**Description of the task**: Should any entry include an image, skip the image and copy the entry exactly.

─── Exercise input

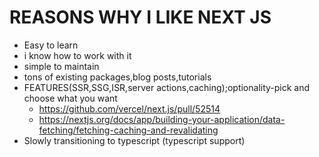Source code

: # REASONS WHY I LIKE NEXT JS
- Easy to learn
- i know how to work with it
- simple to maintain
- tons of existing packages,blog posts,tutorials
- FEATURES(SSR,SSG,ISR,server actions,caching);optionality-pick and choose what you want
    - https://github.com/vercel/next.js/pull/52514
    - https://nextjs.org/docs/app/building-your-application/data-fetching/fetching-caching-and-revalidating
- Slowly transitioning to typescript (typescript support)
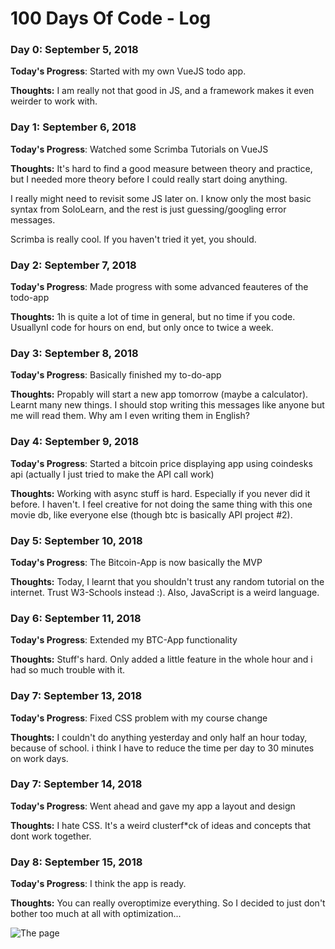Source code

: # 100 Days Of Code - Log

### Day 0: September 5, 2018

**Today's Progress**: Started with my own VueJS todo app.

**Thoughts:** I am really not that good in JS, and a framework makes it even weirder to work with.

### Day 1: September 6, 2018

**Today's Progress**: Watched some Scrimba Tutorials on VueJS

**Thoughts:** It's hard to find a good measure between theory and practice, but I needed more theory before I could really start doing anything.

I really might need to revisit some JS later on. I know only the most basic syntax from SoloLearn, and the rest is just guessing/googling error messages. 

Scrimba is really cool. If you haven't tried it yet, you should.

### Day 2: September 7, 2018

**Today's Progress**: Made progress with some advanced feauteres of the todo-app

**Thoughts:** 1h is quite a lot of time in general, but no time if you code. UsuallynI code for hours on end, but only once to twice a week.

### Day 3: September 8, 2018

**Today's Progress**: Basically finished my to-do-app

**Thoughts:** Propably will start a new app tomorrow (maybe a calculator). Learnt many new things. I should stop writing this messages like anyone but me will read them. Why am I even writing them in English?

### Day 4: September 9, 2018

**Today's Progress**: Started a bitcoin price displaying app using coindesks api (actually I just tried to make the API call work)

**Thoughts:** Working with async stuff is hard. Especially if you never did it before. I haven't. I feel creative for not doing the same thing with this one movie db, like everyone else (though btc is basically API project #2).  


### Day 5: September 10, 2018

**Today's Progress**: The Bitcoin-App is now basically the MVP

**Thoughts:** Today, I learnt that you shouldn't trust any random tutorial on the internet. Trust W3-Schools instead :). Also, JavaScript is a weird language.


### Day 6: September 11, 2018

**Today's Progress**: Extended my BTC-App functionality

**Thoughts:** Stuff's hard. Only added a little feature in the whole hour and i had so much trouble with it.


### Day 7: September 13, 2018

**Today's Progress**: Fixed CSS problem with my course change

**Thoughts:** I couldn't do anything yesterday and only half an hour today, because of school. i think I have to reduce the time per day to 30 minutes on work days.


### Day 7: September 14, 2018

**Today's Progress**: Went ahead and gave my app a layout and design

**Thoughts:** I hate CSS. It's a weird clusterf\*ck of ideas and concepts that dont work together.



### Day 8: September 15, 2018

**Today's Progress**: I think the app is ready.

**Thoughts:** You can really overoptimize everything. So I decided to just don't bother too much at all with optimization...

![The page](https://imgur.com/RzrhJVr.png)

──────

**Response**:
Source code

: # REASONS WHY I LIKE NEXT JS
- Easy to learn
- i know how to work with it
- simple to maintain
- tons of existing packages,blog posts,tutorials
- FEATURES(SSR,SSG,ISR,server actions,caching);optionality-pick and choose what you want
    - https://github.com/vercel/next.js/pull/52514
    - https://nextjs.org/docs/app/building-your-application/data-fetching/fetching-caching-and-revalidating
- Slowly transitioning to typescript (typescript support)
Source code

: # 100 Days Of Code - Log

### Day 0: September 5, 2018

**Today's Progress**: Started with my own VueJS todo app.

**Thoughts:** I am really not that good in JS, and a framework makes it even weirder to work with.

### Day 1: September 6, 2018

**Today's Progress**: Watched some Scrimba Tutorials on VueJS

**Thoughts:** It's hard to find a good measure between theory and practice, but I needed more theory before I could really start doing anything.

I really might need to revisit some JS later on. I know only the most basic syntax from SoloLearn, and the rest is just guessing/googling error messages. 

Scrimba is really cool. If you haven't tried it yet, you should.

### Day 2: September 7, 2018

**Today's Progress**: Made progress with some advanced feauteres of the todo-app

**Thoughts:** 1h is quite a lot of time in general, but no time if you code. UsuallynI code for hours on end, but only once to twice a week.

### Day 3: September 8, 2018

**Today's Progress**: Basically finished my to-do-app

**Thoughts:** Propably will start a new app tomorrow (maybe a calculator). Learnt many new things. I should stop writing this messages like anyone but me will read them. Why am I even writing them in English?

### Day 4: September 9, 2018

**Today's Progress**: Started a bitcoin price displaying app using coindesks api (actually I just tried to make the API call work)

**Thoughts:** Working with async stuff is hard. Especially if you never did it before. I haven't. I feel creative for not doing the same thing with this one movie db, like everyone else (though btc is basically API project #2).  


### Day 5: September 10, 2018

**Today's Progress**: The Bitcoin-App is now basically the MVP

**Thoughts:** Today, I learnt that you shouldn't trust any random tutorial on the internet. Trust W3-Schools instead :). Also, JavaScript is a weird language.


### Day 6: September 11, 2018

**Today's Progress**: Extended my BTC-App functionality

**Thoughts:** Stuff's hard. Only added a little feature in the whole hour and i had so much trouble with it.


### Day 7: September 13, 2018

**Today's Progress**: Fixed CSS problem with my course change

**Thoughts:** I couldn't do anything yesterday and only half an hour today, because of school. i think I have to reduce the time per day to 30 minutes on work days.


### Day 7: September 14, 2018

**Today's Progress**: Went ahead and gave my app a layout and design

**Thoughts:** I hate CSS. It's a weird clusterf\*ck of ideas and concepts that dont work together.



### Day 8: September 15, 2018

**Today's Progress**: I think the app is ready.

**Thoughts:** You can really overoptimize everything. So I decided to just don't bother too much at all with optimization...

![The page](https://imgur.com/RzrhJVr.png)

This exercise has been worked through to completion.